The project is now over a year old. Taking a moment to look back, what have been the main highlights of the last year?

The biggest buzz has actually been seeing the recreations coming in from all over the world and realising that people have been inspired enough by the idea to actually take action and be creative. Sometimes people go to a lot of trouble, you can see that they have really thought about it and that makes me happy as it’s what the project is all about – connecting emotionally to art in a personal way.


Image: VanGoYourself, CC BY-SA.

Being invited onto the BBC’s Breakfast TV is also one of the high points. I was interviewed at the start of the show and we asked people to send in their recreations – and they did – dinner ladies, students, couples, all ages and all sorts. I also managed to get the two presenters to have a go with a rather good result.

Can you tell us about some of the influential supporters you’ve attracted since you started out? How have different organisations and individuals reacted to the idea?

We now have 29 different museums from 13 different countries and more joining all the time - from big nationals like the Rijksmuseum, National Gallery of Denmark and National Gallery of Ireland to smaller ones such as Royal Pavilion Museums, Villa Vauban and Stadtmuseum Simeonstrift Trier.

The key thing is that all the paintings from these different collections must be open licenced so we are restricted in what we can take and it is a slow process to convince the museum and gallery community that taking a more open approach to their content is the right one. But I do think we are helping to shift people's thinking in this area and people are realising how the possibilities for the re-use of collections can be really exciting and engaging.

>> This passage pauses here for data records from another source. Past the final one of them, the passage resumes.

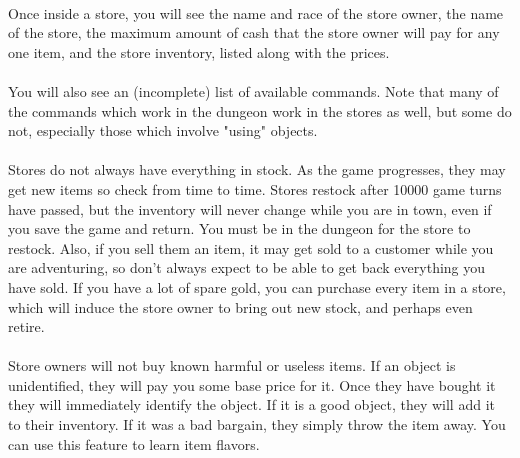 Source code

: \paragraph{}Once inside a store, you will see the name and race of the store owner, the
name of the store, the maximum amount of cash that the store owner will pay
for any one item, and the store inventory, listed along with the prices.

\paragraph{}You will also see an (incomplete) list of available commands. Note that
many of the commands which work in the dungeon work in the stores as well,
but some do not, especially those which involve "using" objects.

\paragraph{}Stores do not always have everything in stock. As the game progresses,
they may get new items so check from time to time. Stores restock after
10000 game turns have passed, but the inventory will never change while
you are in town, even if you save the game and return. You must be in the
dungeon for the store to restock. Also, if you sell them an item, it may
get sold to a customer while you are adventuring, so don't always expect
to be able to get back everything you have sold. If you have
a lot of spare gold, you can purchase every item in a store, which will
induce the store owner to bring out new stock, and perhaps even retire.

\paragraph{}Store owners will not buy known harmful or useless items. If
an object is unidentified, they will pay you some base price for it.
Once they have bought it they will immediately identify the object. If
it is a good object, they will add it to their inventory. If it was a
bad bargain, they simply throw the item away. You can use this feature
to learn item flavors.
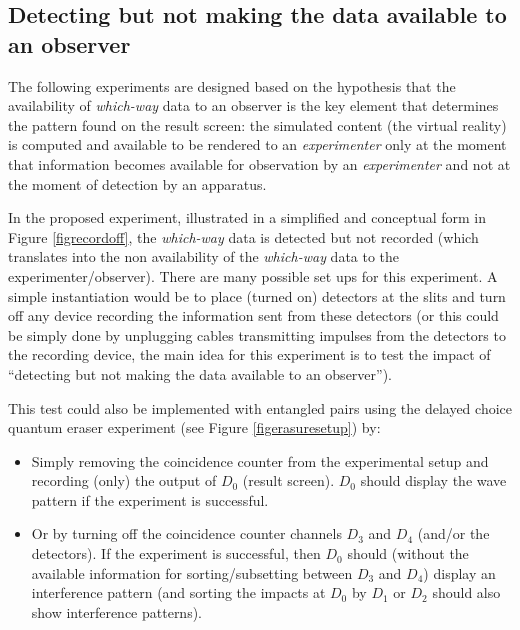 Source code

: \documentclass[11pt]{article}
\theoremstyle{definition}
\begin{document}
\subsection{Detecting but not making the data available to  an observer}\label{secpredict2}
The following experiments are designed based on the hypothesis that the availability of  \emph{which-way} data to an observer is the key element that determines the pattern found on the result screen: the simulated content (the virtual reality) is computed and available to be rendered to an \emph{experimenter}
only at the moment that information becomes available for observation by an \emph{experimenter} and not at the moment of detection by an apparatus.

In the proposed experiment, illustrated in a simplified and conceptual form in Figure \ref{figrecordoff}, the \emph{which-way} data is detected but not recorded (which translates into the non availability of the \emph{which-way} data to the experimenter/observer).
There are many possible set ups for this experiment. A simple instantiation would be to place (turned on) detectors  at the slits and turn off any  device recording the information sent from these detectors (or this could be simply done by unplugging cables transmitting impulses from the detectors to the recording device, the main idea for this experiment is to test the impact of ``detecting but not making the data available to an observer'').


This test could also be implemented with entangled pairs using the delayed choice quantum eraser experiment (see Figure \ref{figerasuresetup})
 by:
 \begin{itemize}
\item Simply removing the coincidence counter from the experimental setup and recording (only) the output of $D_0$ (result screen).  $D_0$ should display the wave pattern if the experiment is successful.
\item Or by turning off the coincidence counter channels $D_3$ and $D_4$ (and/or the detectors). If the experiment is successful, then $D_0$ should (without the available information for sorting/subsetting between $D_3$ and $D_4$) display an interference pattern (and sorting the impacts at $D_0$ by $D_1$ or $D_2$ should also show interference patterns).
\end{itemize}
\end{document}
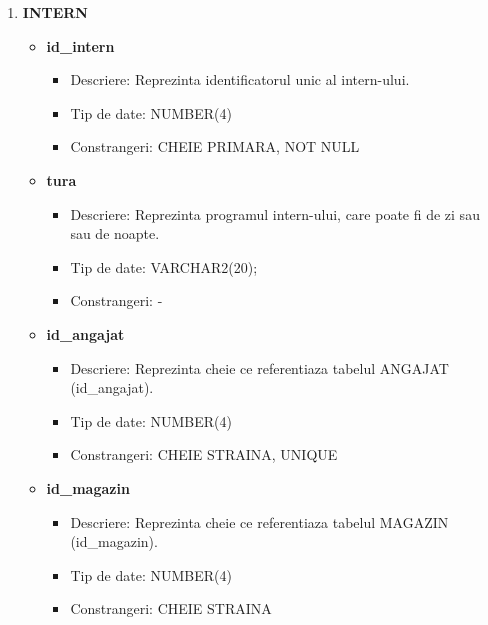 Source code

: \begin{enumerate}
\begin{itemize}
    \end{itemize}

    \vspace{0.5cm}

    \item \textbf{INTERN}
    \begin{itemize}
    
        \item \textbf{id\_intern}
                \begin{itemize}
                    \item Descriere: Reprezinta identificatorul unic al intern-ului.
                    \item Tip de date: NUMBER(4)
                    \item Constrangeri: CHEIE PRIMARA, NOT NULL
                \end{itemize}

        \item \textbf{tura}
                \begin{itemize}
                    \item Descriere: Reprezinta programul intern-ului, care poate fi de zi sau sau de noapte.
                    \item Tip de date: VARCHAR2(20);
                    \item Constrangeri: -
                \end{itemize}
                
       \item \textbf{id\_angajat}
                \begin{itemize}
                    \item Descriere: Reprezinta cheie ce referentiaza tabelul ANGAJAT (id\_angajat).
                    \item Tip de date: NUMBER(4)
                    \item Constrangeri: CHEIE STRAINA, UNIQUE
                \end{itemize}

        \item \textbf{id\_magazin}
                \begin{itemize}
                    \item Descriere: Reprezinta cheie ce referentiaza tabelul MAGAZIN (id\_magazin).
                    \item Tip de date: NUMBER(4)
                    \item Constrangeri: CHEIE STRAINA
                \end{itemize}

    \end{itemize}
    
\end{enumerate}
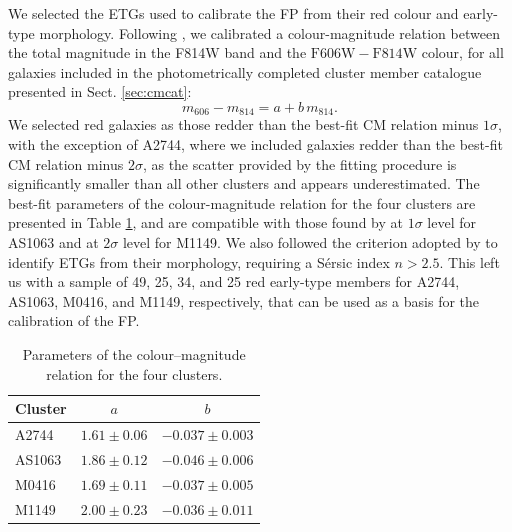 \documentclass{aa}
\begin{document}
We selected the ETGs used to calibrate the FP from their red colour and early-type morphology. Following \citet{tortorelli18,tortorelli23}, we calibrated a colour-magnitude relation between the total magnitude in the F814W band and the $\mathrm{F606W}-\mathrm{F814W}$ colour, for all galaxies included in the photometrically completed cluster member catalogue presented in Sect. \ref{sec:cmcat}:
\begin{equation}\label{eqcm}
    m_{606}-m_{814} = a + b \, m_{814}.
\end{equation}
We selected red galaxies as those redder than the best-fit CM relation minus $1\sigma$, with the exception of A2744, where we included galaxies redder than the best-fit CM relation minus $2\sigma$, as the scatter provided by the fitting procedure is significantly smaller than all other clusters and appears underestimated. The best-fit parameters of the colour-magnitude relation for the four clusters are presented in Table \ref{cm}, and are compatible with those found by \cite{tortorelli18} at $1\sigma$ level for AS1063 and at $2\sigma$ level for M1149. We also followed the criterion adopted by \citet{tortorelli18} to identify ETGs from their morphology, requiring a S{\'e}rsic index $n>2.5$. This left us with a sample of 49, 25, 34, and 25 red early-type members for A2744, AS1063, M0416, and M1149, respectively, that can be used as a basis for the calibration of the FP.

\begin{table}
\caption{\label{cm}Parameters of the colour--magnitude relation for the four clusters.}
\centering
\begin{tabular}{lcc}
\hline\hline
Cluster&$a$&$b$\\
\hline
A2744           & $1.61\pm0.06$     & $-0.037\pm0.003$ \\
AS1063           & $1.86\pm0.12$   & $-0.046\pm0.006$ \\
M0416 & $1.69\pm0.11$     & $-0.037\pm0.005$ \\
M1149        & $2.00\pm0.23$      & $-0.036\pm0.011$ \\
\hline
\end{tabular}
\end{table}
\end{document}

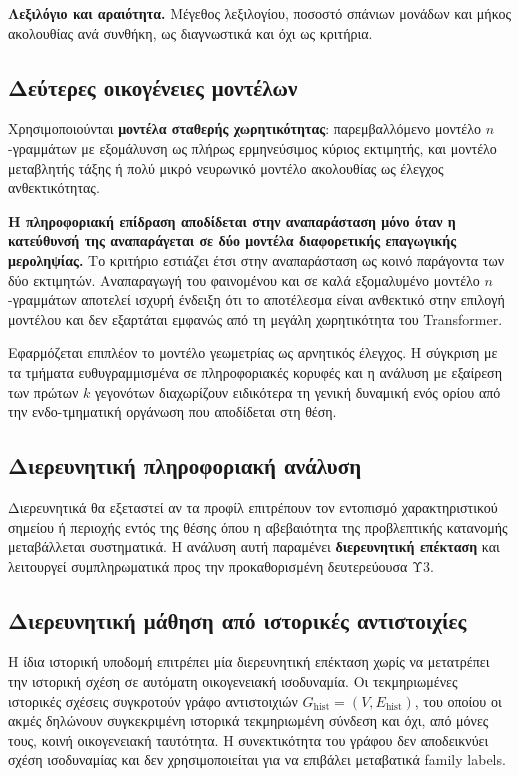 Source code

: \documentclass[11pt,a4paper]{article}
\begin{document}
\textbf{Λεξιλόγιο και αραιότητα.} Μέγεθος λεξιλογίου, ποσοστό σπάνιων μονάδων και μήκος ακολουθίας ανά συνθήκη, ως διαγνωστικά και όχι ως κριτήρια.

\subsection{Δεύτερες οικογένειες μοντέλων}\label{app:robust-models}

Χρησιμοποιούνται \textbf{μοντέλα σταθερής χωρητικότητας}: παρεμβαλλόμενο μοντέλο \(n\)-γραμμάτων με εξομάλυνση ως πλήρως ερμηνεύσιμος κύριος εκτιμητής, και μοντέλο μεταβλητής τάξης ή πολύ μικρό νευρωνικό μοντέλο ακολουθίας ως έλεγχος ανθεκτικότητας.

\textbf{Η πληροφοριακή επίδραση αποδίδεται στην αναπαράσταση μόνο όταν η κατεύθυνσή της αναπαράγεται σε δύο μοντέλα διαφορετικής επαγωγικής μεροληψίας.} Το κριτήριο εστιάζει έτσι στην αναπαράσταση ως κοινό παράγοντα των δύο εκτιμητών. Αναπαραγωγή του φαινομένου και σε καλά εξομαλυμένο μοντέλο \(n\)-γραμμάτων αποτελεί ισχυρή ένδειξη ότι το αποτέλεσμα είναι ανθεκτικό στην επιλογή μοντέλου και δεν εξαρτάται εμφανώς από τη μεγάλη χωρητικότητα του Transformer.

Εφαρμόζεται επιπλέον το μοντέλο γεωμετρίας ως αρνητικός έλεγχος. Η σύγκριση με τα τμήματα ευθυγραμμισμένα σε πληροφοριακές κορυφές και η ανάλυση με εξαίρεση των πρώτων \(k\) γεγονότων διαχωρίζουν ειδικότερα τη γενική δυναμική ενός ορίου από την ενδο-τμηματική οργάνωση που αποδίδεται στη θέση.

\subsection{Διερευνητική πληροφοριακή ανάλυση}\label{app:robust-info}

Διερευνητικά θα εξεταστεί αν τα προφίλ επιτρέπουν τον εντοπισμό χαρακτηριστικού σημείου ή περιοχής εντός της θέσης όπου η αβεβαιότητα της προβλεπτικής κατανομής μεταβάλλεται συστηματικά. Η ανάλυση αυτή παραμένει \textbf{διερευνητική επέκταση} και λειτουργεί συμπληρωματικά προς την προκαθορισμένη δευτερεύουσα Υ3.

\subsection{Διερευνητική μάθηση από ιστορικές αντιστοιχίες}\label{app:robust-reverse}

Η ίδια ιστορική υποδομή επιτρέπει μία διερευνητική επέκταση χωρίς να μετατρέπει την ιστορική σχέση σε αυτόματη οικογενειακή ισοδυναμία. Οι τεκμηριωμένες ιστορικές σχέσεις συγκροτούν γράφο αντιστοιχιών $G_{\mathrm{hist}}=(V,E_{\mathrm{hist}})$, του οποίου οι ακμές δηλώνουν συγκεκριμένη ιστορικά τεκμηριωμένη σύνδεση και όχι, από μόνες τους, κοινή οικογενειακή ταυτότητα. Η συνεκτικότητα του γράφου δεν αποδεικνύει σχέση ισοδυναμίας και δεν χρησιμοποιείται για να επιβάλει μεταβατικά family labels.
\end{document}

I’m really proud that in our own way we are helping to make the case for this kind of open approach and my belief is that this is only a temporary problem. In five to ten years the benefits of openness will be well understood and there will be more institutions allowing people to get creative with their content than not.

What advice would you give to a creative or other similar kind of project starting out? What do you know now that you wish you’d known in May 2014? What might you do differently, if anything?

It’s hard work trying to build something new from scratch, grab people’s attention online and convince them to go and do something (in our case recreate a painting). Having an idea that you genuinely love, that you enjoy working on as the producer and that you have a connection to is really important. If you are going to pour your soul into something it has to be something that really moves you or going the extra mile just won’t happen.

What were the biggest technical challenges to overcome when building the tools and website?

The biggest challenge was not to over-complicate it. There is always a tendency to think we could add this and that and link to this information etc. But all of this just complicates the core idea and often confuses the user. The need to add more is often about meeting the needs of the organisation making the thing, and not the needs of the audience. I am really pleased that we managed to fight off this urge and keep the ideas really simple and focussed.


Image: VanGoYourself, CC BY-SA

You've released the twinning software as a free Wordpress plugin. Can you tell us a bit about why did you do this and who you think might use it?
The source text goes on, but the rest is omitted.